Оруэлл как будто полагал, что реальный мир (в отличие от мира его воспаленного и неподдельно больного воображения) движется в сторону еще больших и худших какотопий. Государства станут все крупнее и могущественнее. Обладая самыми дьявольскими методами подавления, они все больше станут превращать индивида в заговаривающегося гуманоида. Будущее представлялось Оруэллу неравным состязанием между человеком и государством, и поражение человека в нем будет унизительным и абсолютным. Теперь мы должны разобраться, свершается ли его пророчество.
Государство и сверхгосударство: дискуссия
Как выглядит расстановка сил в современном мире в сравнении с вымыслом Оруэлла?

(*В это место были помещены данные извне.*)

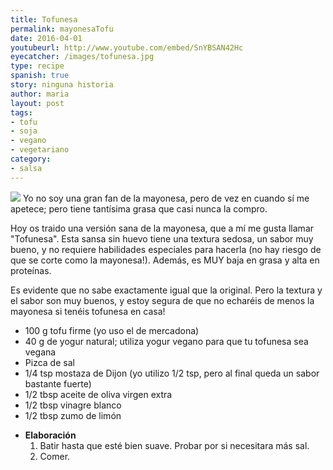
 ```yaml
---
title: Tofunesa
permalink: mayonesaTofu
date: 2016-04-01
youtubeurl: http://www.youtube.com/embed/SnYBSAN42Hc
eyecatcher: /images/tofunesa.jpg
type: recipe
spanish: true
story: ninguna historia
author: maria
layout: post
tags: 
- tofu
- soja
- vegano
- vegetariano
category: 
- salsa
---
```

<img src="https://farm1.staticflickr.com/708/31583118171_f180f6a4f0_o_d.jpg" />
Yo no soy una gran fan de la mayonesa, pero de vez en cuando sí me apetece; pero tiene tantísima grasa que casi nunca la compro.

Hoy os traido una versión sana de la mayonesa, que a mí me gusta llamar "Tofunesa". Esta sansa sin huevo tiene una textura sedosa, un sabor muy bueno, y no requiere habilidades especiales para hacerla (no hay riesgo de que se corte como la mayonesa!). Además, es MUY baja en grasa y alta en proteínas.

Es evidente que no sabe exactamente igual que la original. Pero la textura y el sabor son muy buenos, y estoy segura de que no echaréis de menos la mayonesa si tenéis tofunesa en casa!


<ul>
  <li>100 g tofu firme (yo uso el de mercadona)</li>
  <li>40 g de yogur natural; utiliza yogur vegano para que tu tofunesa sea vegana</li>
  <li>Pizca de sal</li>
  <li>1/4 tsp mostaza de Dijon (yo utilizo 1/2 tsp, pero al final queda un sabor bastante fuerte)</li>
  <li>1/2 tbsp aceite de oliva virgen extra</li>
  <li>1/2 tbsp vinagre blanco</li>
  <li>1/2 tbsp zumo de limón</li>
</ul>

* **Elaboración**
  1. Batir hasta que esté bien suave. Probar por si necesitara más sal.
  2. Comer.




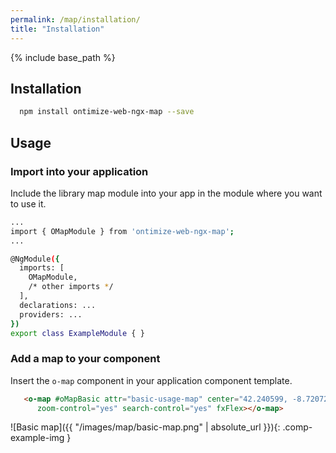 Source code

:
 ```yaml
---
permalink: /map/installation/
title: "Installation"
---
```


{% include base_path %}

## Installation

```bash
  npm install ontimize-web-ngx-map --save
```

## Usage

### Import into your application


Include the library map module into your app in the module where you want to use it.

```bash
...
import { OMapModule } from 'ontimize-web-ngx-map';
...

@NgModule({
  imports: [
    OMapModule,
    /* other imports */
  ],
  declarations: ...
  providers: ...
})
export class ExampleModule { }
```


### Add  a map to your component

Insert the `o-map` component in your application component template.


```html
   <o-map #oMapBasic attr="basic-usage-map" center="42.240599, -8.720727" zoom="11" min-zoom="3" max-zoom="20"
      zoom-control="yes" search-control="yes" fxFlex></o-map>
```

![Basic map]({{ "/images/map/basic-map.png" | absolute_url }}){: .comp-example-img }
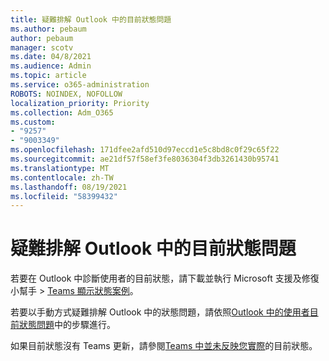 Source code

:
 ```yaml
---
title: 疑難排解 Outlook 中的目前狀態問題
ms.author: pebaum
author: pebaum
manager: scotv
ms.date: 04/8/2021
ms.audience: Admin
ms.topic: article
ms.service: o365-administration
ROBOTS: NOINDEX, NOFOLLOW
localization_priority: Priority
ms.collection: Adm_O365
ms.custom:
- "9257"
- "9003349"
ms.openlocfilehash: 171dfee2afd510d97eccd1e5c8bd8c0f29c65f22
ms.sourcegitcommit: ae21df57f58ef3fe8036304f3db3261430b95741
ms.translationtype: MT
ms.contentlocale: zh-TW
ms.lasthandoff: 08/19/2021
ms.locfileid: "58399432"
---
```

# <a name="troubleshoot-presence-issues-in-outlook"></a>疑難排解 Outlook 中的目前狀態問題

若要在 Outlook 中診斷使用者的目前狀態，請下載並執行 Microsoft 支援及修復小幫手 > [Teams 顯示狀態案例](https://aka.ms/SaRA-TeamsPresenceScenario)。

若要以手動方式疑難排解 Outlook 中的狀態問題，請依照[Outlook 中的使用者目前狀態問題](https://docs.microsoft.com/microsoftteams/troubleshoot/teams-im-presence/issues-with-presence-in-outlook)中的步驟進行。

如果目前狀態沒有 Teams 更新，請參閱[Teams 中並未反映您實際](https://docs.microsoft.com/microsoftteams/troubleshoot/teams-im-presence/presence-not-show-actual-status)的目前狀態。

Совершенно иной. Сверхдержавы появились, но оказалось, что им не так просто осуществлять контроль над меньшими государствами. Малые государства не были поглощены крупными. Послевоенная эпоха была отмечена духом регресса, отделением бесчисленных бывших колоний, возникновением своры независимых диктатур, олигархий и истинных демократий. Верно, сейчас много говорят о сферах влияния, взаимопроникающих системах и так далее, но не существует огромных централизованных блоков оруэлловской модели, которые имели бы сходную идеологию. И где источник власти? Истинная власть, ворочающая шестерни государственных механизмов, кроется в исламской нефти. Для Оруэлла Ближний Восток должен был стать лишь частью трапециевидной зоны дешевой рабочей силы, за овладение которой будут спорить сверхдержавы. Ислам – вот истинная сверхдержава с мощной религиозной идеологией, чей железный кулак громил христианство в Темные века и все еще может навязать себя Западу, лишенному – спасибо Второму Ватиканскому собору – твердой и воинствующей веры.

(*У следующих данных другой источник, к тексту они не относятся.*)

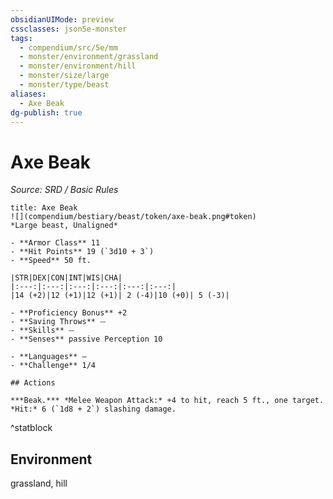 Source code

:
 ```yaml
---
obsidianUIMode: preview
cssclasses: json5e-monster
tags:
  - compendium/src/5e/mm
  - monster/environment/grassland
  - monster/environment/hill
  - monster/size/large
  - monster/type/beast
aliases:
  - Axe Beak
dg-publish: true
---
```

# Axe Beak
*Source: SRD / Basic Rules*  

```ad-statblock
title: Axe Beak
![](compendium/bestiary/beast/token/axe-beak.png#token)
*Large beast, Unaligned*

- **Armor Class** 11 
- **Hit Points** 19 (`3d10 + 3`)
- **Speed** 50 ft.

|STR|DEX|CON|INT|WIS|CHA|
|:---:|:---:|:---:|:---:|:---:|:---:|
|14 (+2)|12 (+1)|12 (+1)| 2 (-4)|10 (+0)| 5 (-3)|

- **Proficiency Bonus** +2
- **Saving Throws** ⏤
- **Skills** ⏤
- **Senses** passive Perception 10

- **Languages** —
- **Challenge** 1/4

## Actions

***Beak.*** *Melee Weapon Attack:* +4 to hit, reach 5 ft., one target. *Hit:* 6 (`1d8 + 2`) slashing damage.
```
^statblock

## Environment

grassland, hill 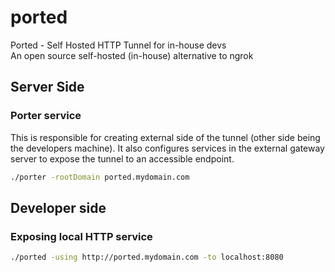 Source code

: # ported
Ported - Self Hosted HTTP Tunnel for in-house devs  \
An open source self-hosted (in-house) alternative to ngrok

## Server Side
### Porter service
This is responsible for creating external side of the tunnel (other side being the developers machine). It also configures services in the external gateway server to expose the tunnel to an accessible endpoint.
```sh
./porter -rootDomain ported.mydomain.com
```

## Developer side
### Exposing local HTTP service
```sh
./ported -using http://ported.mydomain.com -to localhost:8080
```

Господи ты Боже! Но вы должны признать, что в основных чертах пророчество Оруэлла сбылось. Америка, Россия и Китай вполне могут сойти за три кошмарных сверхгосударства, вооруженных до зубов и готовых напасть друг на друга.
Но ведь они не нападают. Не было никаких откровенных столкновений. Да, словесные баталии, но никаких ядерных атак на Нью-Йорк, Москву или Пекин.